• EXERCISE INSTRUCTIONS
Return each line of the records below in which the string "being" turns up.

══ EXERCISE MATERIAL ══

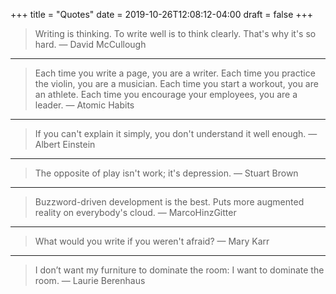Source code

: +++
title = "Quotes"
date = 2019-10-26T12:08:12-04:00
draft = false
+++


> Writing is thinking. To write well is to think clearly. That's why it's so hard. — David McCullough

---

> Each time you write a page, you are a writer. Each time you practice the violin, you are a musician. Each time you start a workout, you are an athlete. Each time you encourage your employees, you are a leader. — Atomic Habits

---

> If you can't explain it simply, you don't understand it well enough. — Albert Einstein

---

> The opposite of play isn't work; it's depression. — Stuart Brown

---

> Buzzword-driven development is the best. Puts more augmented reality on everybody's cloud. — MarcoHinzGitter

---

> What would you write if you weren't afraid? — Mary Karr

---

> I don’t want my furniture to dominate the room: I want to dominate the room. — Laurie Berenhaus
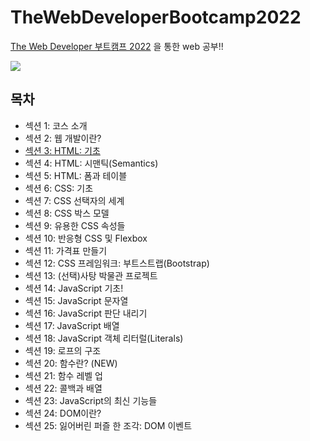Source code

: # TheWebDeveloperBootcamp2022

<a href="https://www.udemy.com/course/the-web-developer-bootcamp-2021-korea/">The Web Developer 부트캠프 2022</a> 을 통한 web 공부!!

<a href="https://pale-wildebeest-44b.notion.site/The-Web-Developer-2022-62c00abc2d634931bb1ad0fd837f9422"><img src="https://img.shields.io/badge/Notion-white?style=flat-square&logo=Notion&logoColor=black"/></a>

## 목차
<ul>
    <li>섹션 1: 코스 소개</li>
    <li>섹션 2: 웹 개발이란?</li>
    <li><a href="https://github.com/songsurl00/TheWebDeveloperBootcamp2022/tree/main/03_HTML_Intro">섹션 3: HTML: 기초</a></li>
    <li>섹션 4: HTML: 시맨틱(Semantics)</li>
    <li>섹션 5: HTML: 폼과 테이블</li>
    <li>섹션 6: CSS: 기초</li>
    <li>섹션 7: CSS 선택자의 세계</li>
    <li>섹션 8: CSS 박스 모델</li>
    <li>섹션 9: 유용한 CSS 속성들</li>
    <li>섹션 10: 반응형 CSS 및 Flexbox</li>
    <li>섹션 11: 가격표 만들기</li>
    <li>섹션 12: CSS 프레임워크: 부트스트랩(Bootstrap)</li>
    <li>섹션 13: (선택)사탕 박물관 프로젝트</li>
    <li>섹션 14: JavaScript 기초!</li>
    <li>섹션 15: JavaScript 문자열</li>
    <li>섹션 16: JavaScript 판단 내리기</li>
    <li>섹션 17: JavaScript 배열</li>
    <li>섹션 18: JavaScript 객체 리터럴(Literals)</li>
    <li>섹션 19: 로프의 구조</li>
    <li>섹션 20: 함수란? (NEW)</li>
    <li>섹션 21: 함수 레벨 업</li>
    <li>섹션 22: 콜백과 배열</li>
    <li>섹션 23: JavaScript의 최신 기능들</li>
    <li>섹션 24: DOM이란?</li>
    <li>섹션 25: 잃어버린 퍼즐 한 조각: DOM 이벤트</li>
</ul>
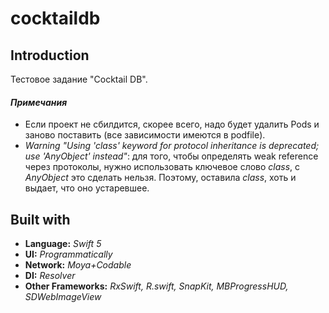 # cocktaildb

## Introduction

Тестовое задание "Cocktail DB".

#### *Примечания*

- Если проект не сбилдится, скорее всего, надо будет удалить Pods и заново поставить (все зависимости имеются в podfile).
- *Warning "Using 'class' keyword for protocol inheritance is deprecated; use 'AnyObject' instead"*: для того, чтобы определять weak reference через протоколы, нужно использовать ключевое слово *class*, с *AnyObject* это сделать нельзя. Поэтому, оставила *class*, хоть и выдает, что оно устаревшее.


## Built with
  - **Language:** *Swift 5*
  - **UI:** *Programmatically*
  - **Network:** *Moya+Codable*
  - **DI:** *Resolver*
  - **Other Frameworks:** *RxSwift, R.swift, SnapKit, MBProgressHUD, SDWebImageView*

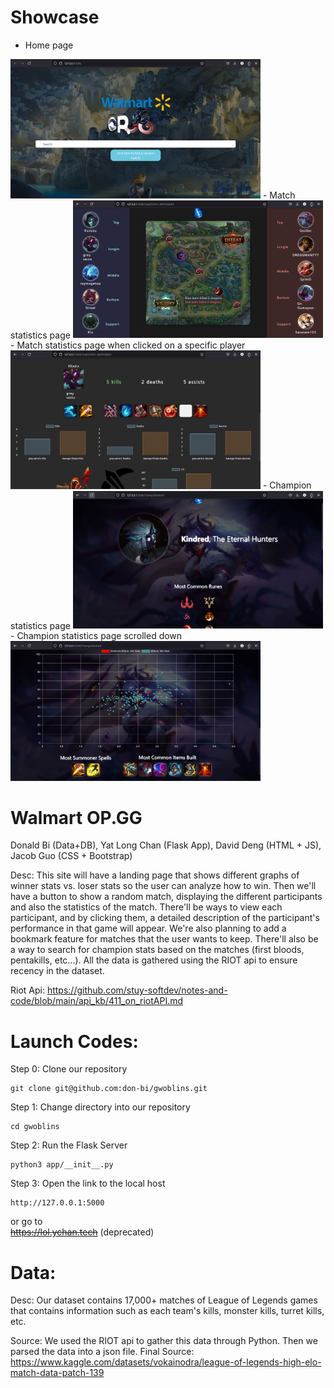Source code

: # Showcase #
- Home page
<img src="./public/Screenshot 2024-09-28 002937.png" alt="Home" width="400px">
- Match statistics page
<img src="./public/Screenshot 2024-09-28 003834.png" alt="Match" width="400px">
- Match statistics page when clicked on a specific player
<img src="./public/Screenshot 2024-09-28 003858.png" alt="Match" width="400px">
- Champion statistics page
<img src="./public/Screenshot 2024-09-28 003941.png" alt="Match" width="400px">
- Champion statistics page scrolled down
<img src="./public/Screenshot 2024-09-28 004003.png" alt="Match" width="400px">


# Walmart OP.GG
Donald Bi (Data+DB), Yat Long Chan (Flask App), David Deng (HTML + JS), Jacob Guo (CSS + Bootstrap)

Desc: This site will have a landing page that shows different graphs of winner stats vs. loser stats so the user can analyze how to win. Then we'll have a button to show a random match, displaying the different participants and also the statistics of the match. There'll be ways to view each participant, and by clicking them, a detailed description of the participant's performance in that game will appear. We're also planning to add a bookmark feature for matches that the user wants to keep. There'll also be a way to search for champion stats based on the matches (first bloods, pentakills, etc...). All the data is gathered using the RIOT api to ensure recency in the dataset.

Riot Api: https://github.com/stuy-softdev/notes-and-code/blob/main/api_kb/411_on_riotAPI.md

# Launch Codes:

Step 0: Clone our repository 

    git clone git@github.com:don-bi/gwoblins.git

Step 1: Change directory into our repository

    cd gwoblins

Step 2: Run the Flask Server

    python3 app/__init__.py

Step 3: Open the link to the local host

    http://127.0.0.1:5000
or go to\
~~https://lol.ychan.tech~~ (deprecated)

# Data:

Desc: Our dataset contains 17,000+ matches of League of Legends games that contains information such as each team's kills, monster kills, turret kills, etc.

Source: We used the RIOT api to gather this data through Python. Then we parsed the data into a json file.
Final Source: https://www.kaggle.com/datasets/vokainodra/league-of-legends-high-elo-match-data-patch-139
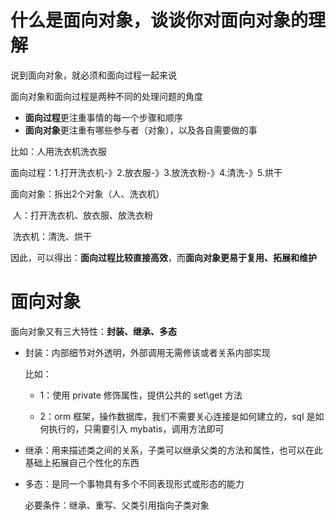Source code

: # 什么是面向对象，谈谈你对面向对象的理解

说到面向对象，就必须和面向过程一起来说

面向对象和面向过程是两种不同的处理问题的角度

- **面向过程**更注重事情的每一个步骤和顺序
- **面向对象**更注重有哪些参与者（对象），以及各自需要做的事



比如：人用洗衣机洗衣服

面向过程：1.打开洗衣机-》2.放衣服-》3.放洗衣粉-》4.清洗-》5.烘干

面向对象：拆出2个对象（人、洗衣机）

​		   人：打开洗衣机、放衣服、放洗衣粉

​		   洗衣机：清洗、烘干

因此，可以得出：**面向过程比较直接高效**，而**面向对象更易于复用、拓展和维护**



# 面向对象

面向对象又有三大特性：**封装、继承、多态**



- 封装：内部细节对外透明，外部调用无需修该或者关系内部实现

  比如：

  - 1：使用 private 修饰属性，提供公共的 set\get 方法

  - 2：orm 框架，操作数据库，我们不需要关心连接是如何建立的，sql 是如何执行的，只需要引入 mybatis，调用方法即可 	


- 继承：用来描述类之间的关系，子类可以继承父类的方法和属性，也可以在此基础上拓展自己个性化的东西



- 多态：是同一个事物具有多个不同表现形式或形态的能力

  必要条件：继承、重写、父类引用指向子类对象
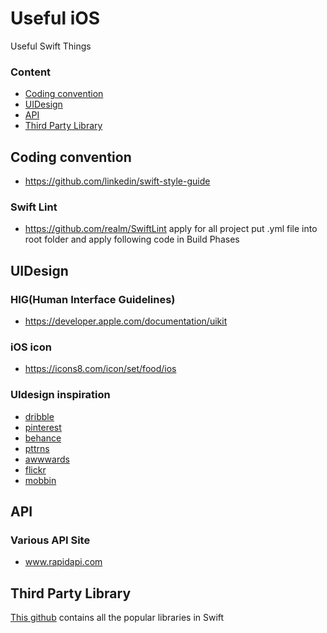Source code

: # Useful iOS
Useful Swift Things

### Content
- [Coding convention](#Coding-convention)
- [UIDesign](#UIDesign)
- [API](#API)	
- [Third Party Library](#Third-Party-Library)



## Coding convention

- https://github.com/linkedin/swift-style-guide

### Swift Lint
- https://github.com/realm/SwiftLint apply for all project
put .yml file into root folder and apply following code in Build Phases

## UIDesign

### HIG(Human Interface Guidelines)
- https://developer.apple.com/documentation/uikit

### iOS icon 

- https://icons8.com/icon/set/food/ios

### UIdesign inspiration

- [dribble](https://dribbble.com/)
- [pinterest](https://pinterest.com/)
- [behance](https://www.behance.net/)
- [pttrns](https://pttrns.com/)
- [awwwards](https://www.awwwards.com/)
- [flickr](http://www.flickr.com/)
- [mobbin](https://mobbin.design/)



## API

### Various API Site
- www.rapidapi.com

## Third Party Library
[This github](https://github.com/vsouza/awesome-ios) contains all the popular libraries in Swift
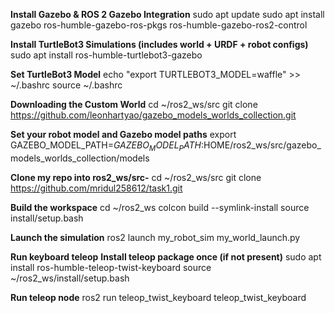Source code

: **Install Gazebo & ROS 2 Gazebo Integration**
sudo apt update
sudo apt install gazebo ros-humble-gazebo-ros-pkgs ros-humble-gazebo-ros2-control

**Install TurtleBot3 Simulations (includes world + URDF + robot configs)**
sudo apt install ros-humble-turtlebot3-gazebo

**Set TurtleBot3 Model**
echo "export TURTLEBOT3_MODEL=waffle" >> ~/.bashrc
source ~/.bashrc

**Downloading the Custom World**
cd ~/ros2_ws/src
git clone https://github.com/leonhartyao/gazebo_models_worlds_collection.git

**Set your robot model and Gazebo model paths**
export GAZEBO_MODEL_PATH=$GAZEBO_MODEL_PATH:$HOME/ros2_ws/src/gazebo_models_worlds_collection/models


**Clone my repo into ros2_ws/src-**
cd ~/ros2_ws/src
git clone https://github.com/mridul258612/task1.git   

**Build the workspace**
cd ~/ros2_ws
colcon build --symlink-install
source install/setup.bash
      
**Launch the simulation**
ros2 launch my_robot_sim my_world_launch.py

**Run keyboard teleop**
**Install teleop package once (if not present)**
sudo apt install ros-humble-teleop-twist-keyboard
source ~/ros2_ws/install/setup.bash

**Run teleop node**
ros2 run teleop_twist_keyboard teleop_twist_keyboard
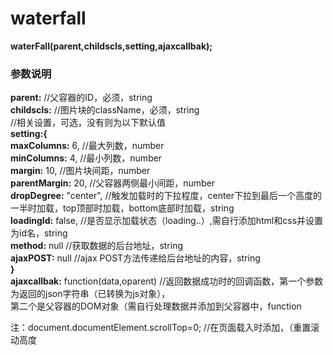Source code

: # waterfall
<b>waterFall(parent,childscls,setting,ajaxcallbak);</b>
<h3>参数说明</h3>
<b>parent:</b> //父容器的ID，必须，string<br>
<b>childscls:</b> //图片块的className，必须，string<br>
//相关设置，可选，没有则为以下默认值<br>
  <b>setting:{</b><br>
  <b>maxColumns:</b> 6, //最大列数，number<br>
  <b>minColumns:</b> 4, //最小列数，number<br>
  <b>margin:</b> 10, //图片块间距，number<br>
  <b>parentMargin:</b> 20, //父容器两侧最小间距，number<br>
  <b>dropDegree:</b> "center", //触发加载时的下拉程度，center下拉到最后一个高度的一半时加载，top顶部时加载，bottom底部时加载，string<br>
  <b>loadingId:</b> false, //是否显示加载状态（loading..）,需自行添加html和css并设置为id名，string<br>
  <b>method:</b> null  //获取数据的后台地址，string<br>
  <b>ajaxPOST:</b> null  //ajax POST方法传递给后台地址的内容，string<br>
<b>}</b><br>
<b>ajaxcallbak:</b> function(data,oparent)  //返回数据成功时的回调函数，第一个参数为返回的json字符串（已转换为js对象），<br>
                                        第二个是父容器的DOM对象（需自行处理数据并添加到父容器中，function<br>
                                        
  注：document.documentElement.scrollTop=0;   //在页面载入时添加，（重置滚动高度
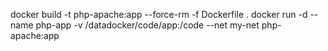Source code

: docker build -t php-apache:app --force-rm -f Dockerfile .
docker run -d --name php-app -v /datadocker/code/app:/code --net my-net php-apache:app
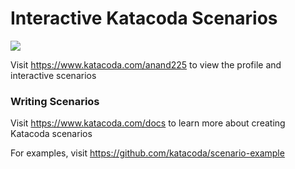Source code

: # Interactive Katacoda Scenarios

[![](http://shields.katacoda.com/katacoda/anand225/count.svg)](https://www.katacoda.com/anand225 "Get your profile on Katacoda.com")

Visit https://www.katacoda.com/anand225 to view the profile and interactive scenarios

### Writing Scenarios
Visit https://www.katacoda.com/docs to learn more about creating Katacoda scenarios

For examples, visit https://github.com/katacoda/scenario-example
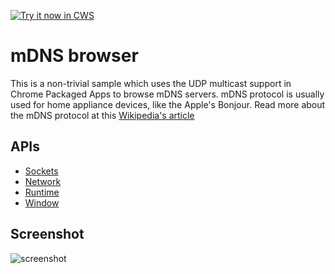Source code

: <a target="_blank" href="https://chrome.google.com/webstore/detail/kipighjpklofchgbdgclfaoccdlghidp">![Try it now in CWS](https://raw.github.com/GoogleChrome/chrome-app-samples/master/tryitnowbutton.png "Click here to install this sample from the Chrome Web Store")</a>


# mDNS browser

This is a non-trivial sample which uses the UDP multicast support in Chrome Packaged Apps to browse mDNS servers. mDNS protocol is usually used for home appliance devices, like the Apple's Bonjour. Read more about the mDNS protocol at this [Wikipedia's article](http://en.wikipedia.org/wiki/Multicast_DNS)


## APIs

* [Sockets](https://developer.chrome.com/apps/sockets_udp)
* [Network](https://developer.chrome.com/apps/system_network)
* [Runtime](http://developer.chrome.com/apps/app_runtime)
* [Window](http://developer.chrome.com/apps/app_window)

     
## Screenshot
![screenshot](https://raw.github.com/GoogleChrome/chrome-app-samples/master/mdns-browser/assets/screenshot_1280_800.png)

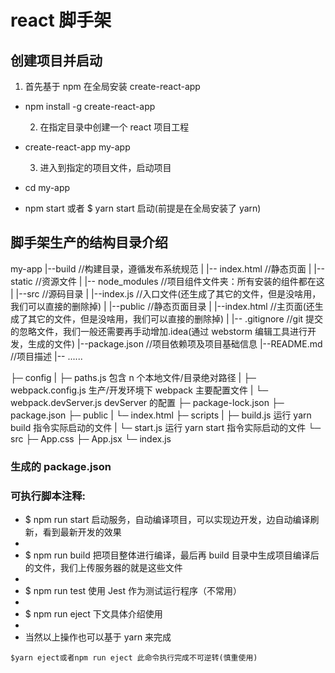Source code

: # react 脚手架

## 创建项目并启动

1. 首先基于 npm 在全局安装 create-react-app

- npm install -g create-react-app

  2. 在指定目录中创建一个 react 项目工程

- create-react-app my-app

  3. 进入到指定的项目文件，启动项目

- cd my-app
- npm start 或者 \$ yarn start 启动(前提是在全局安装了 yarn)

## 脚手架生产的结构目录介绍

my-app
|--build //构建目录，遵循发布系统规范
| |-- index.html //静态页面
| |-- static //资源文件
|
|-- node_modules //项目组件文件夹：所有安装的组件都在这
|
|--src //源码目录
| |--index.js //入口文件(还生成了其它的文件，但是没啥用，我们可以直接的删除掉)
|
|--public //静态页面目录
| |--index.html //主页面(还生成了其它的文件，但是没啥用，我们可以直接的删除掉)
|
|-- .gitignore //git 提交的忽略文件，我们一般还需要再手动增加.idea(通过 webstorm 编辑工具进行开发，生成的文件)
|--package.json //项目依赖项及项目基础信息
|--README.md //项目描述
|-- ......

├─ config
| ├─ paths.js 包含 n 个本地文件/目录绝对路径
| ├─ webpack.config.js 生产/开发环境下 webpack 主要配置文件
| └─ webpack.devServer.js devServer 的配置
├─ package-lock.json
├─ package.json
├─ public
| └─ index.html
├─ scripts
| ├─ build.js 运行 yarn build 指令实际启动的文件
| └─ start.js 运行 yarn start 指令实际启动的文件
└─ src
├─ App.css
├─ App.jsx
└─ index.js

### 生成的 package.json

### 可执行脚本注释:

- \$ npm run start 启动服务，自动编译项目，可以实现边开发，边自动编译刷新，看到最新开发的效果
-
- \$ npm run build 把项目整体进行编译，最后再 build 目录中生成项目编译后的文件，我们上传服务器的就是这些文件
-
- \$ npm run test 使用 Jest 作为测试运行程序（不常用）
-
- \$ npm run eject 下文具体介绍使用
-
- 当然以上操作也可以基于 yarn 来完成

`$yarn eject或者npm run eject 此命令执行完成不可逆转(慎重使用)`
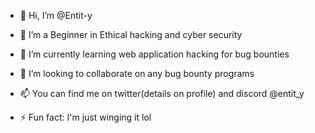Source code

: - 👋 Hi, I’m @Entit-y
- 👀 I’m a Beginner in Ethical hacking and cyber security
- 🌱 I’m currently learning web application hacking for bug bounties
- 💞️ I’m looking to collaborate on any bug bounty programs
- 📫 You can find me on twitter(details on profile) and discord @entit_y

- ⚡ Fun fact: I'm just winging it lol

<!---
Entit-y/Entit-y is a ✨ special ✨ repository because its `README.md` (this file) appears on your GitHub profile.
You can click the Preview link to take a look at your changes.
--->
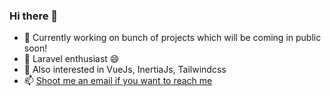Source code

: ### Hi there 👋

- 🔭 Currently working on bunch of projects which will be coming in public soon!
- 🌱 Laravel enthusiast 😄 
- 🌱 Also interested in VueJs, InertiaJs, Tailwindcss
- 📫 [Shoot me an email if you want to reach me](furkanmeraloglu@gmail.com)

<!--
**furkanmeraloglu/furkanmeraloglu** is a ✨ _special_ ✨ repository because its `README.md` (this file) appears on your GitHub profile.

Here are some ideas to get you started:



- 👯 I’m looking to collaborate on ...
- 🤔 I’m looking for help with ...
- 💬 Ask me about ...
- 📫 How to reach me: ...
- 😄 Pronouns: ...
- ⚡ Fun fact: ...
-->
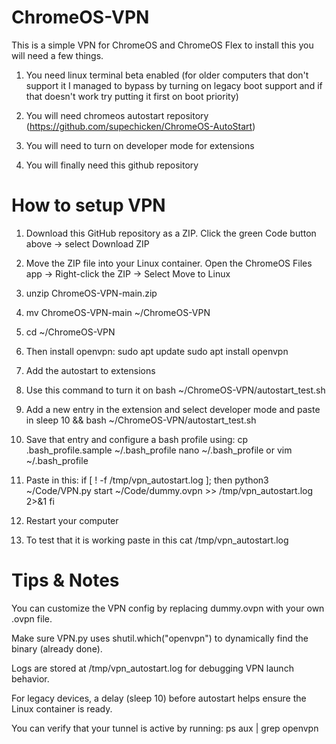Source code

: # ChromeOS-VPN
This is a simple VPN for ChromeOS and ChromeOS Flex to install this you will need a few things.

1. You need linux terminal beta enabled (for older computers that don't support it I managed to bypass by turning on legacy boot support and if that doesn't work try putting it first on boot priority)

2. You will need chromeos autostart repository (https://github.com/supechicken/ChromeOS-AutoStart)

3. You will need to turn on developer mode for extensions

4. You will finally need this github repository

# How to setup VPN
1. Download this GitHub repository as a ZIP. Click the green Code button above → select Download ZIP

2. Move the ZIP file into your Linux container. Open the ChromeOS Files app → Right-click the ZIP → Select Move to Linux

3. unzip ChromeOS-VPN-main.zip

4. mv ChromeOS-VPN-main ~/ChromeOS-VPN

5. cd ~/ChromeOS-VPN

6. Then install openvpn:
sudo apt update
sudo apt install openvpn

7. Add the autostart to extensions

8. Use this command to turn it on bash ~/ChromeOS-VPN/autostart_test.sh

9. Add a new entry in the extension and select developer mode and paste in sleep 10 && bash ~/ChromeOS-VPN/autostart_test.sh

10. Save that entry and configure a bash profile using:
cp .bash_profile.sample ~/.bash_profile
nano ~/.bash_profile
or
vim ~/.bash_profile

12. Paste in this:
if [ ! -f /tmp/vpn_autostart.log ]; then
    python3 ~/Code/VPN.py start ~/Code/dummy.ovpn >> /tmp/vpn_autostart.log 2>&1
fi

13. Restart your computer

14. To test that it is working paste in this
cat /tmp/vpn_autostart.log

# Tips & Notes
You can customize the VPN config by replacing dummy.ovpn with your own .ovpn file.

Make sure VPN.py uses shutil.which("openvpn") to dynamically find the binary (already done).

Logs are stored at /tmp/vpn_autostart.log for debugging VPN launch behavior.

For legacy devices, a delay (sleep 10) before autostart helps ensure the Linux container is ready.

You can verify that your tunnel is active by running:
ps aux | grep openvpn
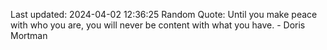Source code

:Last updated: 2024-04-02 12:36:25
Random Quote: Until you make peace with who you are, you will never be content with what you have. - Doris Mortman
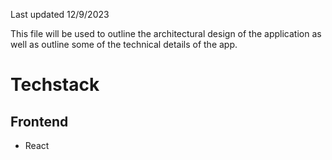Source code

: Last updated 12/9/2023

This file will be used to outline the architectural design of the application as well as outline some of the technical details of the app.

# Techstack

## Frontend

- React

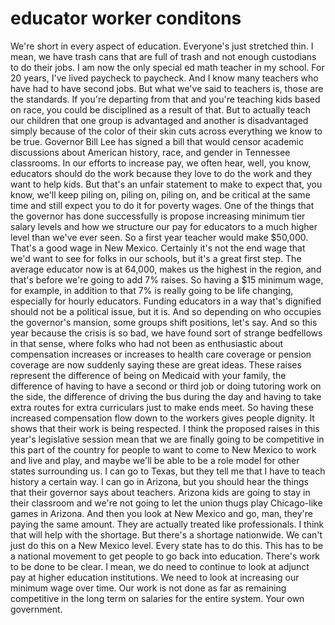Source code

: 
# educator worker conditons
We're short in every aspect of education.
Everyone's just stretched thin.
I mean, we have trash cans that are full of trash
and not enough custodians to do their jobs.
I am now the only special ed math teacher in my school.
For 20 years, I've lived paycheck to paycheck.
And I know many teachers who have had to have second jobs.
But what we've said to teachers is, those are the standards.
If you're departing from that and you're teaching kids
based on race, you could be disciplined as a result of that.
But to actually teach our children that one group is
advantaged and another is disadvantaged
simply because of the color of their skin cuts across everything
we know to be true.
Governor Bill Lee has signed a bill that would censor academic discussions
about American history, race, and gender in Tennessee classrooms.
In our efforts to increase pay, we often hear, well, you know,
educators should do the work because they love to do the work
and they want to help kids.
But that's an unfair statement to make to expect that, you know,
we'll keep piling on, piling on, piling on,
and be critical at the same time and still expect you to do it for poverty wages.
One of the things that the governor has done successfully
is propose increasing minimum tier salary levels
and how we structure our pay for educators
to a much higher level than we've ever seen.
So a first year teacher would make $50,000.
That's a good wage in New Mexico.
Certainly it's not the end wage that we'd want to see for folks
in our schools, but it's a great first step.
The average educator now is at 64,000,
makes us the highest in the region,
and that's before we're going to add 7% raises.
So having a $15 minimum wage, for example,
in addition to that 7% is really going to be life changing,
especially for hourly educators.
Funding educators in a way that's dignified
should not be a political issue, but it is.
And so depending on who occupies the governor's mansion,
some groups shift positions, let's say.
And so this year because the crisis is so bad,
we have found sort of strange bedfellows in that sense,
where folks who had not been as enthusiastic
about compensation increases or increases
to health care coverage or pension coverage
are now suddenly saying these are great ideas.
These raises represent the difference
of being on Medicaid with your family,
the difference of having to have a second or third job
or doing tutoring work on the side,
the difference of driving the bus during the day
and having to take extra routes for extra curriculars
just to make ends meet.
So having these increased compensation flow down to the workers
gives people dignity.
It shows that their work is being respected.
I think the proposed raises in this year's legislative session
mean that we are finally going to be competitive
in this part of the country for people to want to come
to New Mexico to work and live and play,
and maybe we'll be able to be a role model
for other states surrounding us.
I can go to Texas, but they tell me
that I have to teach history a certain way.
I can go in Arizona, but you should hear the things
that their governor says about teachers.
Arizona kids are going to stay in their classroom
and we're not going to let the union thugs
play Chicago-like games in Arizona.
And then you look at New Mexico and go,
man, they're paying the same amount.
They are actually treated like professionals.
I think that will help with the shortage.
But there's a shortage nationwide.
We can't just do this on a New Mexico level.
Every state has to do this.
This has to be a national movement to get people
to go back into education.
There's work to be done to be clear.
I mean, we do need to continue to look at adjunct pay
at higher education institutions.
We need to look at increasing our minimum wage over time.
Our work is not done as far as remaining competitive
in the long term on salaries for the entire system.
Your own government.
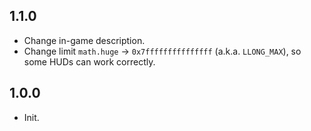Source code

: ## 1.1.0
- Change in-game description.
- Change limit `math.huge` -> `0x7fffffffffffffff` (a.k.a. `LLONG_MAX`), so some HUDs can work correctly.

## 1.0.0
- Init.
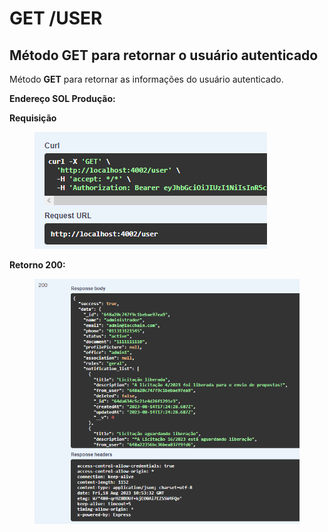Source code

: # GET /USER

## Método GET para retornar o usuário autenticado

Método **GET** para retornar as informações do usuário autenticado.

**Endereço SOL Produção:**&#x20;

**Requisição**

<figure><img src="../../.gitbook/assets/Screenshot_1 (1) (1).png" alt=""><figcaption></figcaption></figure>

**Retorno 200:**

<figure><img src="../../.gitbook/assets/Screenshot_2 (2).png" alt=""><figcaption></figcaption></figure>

═══

• WRITTEN SOLUTION
of being on Medicaid with your family,
It shows that their work is being respected.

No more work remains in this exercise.